- WHAT NEEDS TO BE DONE: Lines in the listing below that hold "mathcal" are the ones to copy.
-=-=-=-=-
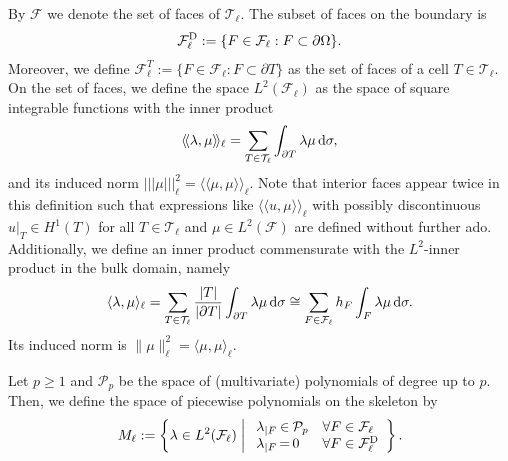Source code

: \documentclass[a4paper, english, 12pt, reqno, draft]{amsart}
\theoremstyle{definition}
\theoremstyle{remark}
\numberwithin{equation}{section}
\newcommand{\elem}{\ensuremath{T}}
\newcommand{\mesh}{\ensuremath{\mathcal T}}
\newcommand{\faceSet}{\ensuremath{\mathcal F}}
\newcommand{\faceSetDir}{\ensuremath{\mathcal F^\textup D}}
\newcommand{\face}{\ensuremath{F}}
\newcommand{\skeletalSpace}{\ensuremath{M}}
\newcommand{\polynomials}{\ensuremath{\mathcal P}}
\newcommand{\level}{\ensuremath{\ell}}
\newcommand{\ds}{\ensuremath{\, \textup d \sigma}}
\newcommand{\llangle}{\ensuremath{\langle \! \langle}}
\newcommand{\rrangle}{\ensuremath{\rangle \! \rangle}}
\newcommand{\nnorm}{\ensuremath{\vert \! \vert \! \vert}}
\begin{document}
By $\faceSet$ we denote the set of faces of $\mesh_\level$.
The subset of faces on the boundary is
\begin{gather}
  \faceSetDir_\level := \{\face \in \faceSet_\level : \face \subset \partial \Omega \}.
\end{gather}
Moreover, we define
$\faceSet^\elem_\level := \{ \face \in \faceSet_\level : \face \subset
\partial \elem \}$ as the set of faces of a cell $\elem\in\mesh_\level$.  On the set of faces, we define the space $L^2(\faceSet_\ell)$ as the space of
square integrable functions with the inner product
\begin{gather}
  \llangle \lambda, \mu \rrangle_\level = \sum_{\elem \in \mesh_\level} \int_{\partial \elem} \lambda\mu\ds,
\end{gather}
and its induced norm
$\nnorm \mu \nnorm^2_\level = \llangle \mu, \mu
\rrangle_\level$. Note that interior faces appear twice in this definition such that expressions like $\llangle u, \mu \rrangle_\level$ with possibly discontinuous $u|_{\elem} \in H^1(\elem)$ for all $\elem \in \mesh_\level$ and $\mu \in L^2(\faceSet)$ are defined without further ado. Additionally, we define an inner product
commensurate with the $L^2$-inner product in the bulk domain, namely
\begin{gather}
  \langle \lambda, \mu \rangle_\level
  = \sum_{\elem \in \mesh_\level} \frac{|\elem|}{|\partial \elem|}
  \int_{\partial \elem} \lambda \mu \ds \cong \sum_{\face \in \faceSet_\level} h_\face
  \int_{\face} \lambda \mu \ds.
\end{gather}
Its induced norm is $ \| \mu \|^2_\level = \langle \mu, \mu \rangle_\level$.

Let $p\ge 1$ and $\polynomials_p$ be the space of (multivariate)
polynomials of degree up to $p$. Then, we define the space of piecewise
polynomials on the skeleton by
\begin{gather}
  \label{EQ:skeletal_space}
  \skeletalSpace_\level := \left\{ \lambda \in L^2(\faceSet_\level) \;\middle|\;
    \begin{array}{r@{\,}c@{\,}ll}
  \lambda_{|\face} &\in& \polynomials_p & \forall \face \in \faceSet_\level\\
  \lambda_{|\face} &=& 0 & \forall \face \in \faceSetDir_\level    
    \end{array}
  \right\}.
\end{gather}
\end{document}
-=-=-=-=-
- ANSWER AREA:
\newcommand{\mesh}{\ensuremath{\mathcal T}}
\newcommand{\faceSet}{\ensuremath{\mathcal F}}
\newcommand{\faceSetDir}{\ensuremath{\mathcal F^\textup D}}
\newcommand{\polynomials}{\ensuremath{\mathcal P}}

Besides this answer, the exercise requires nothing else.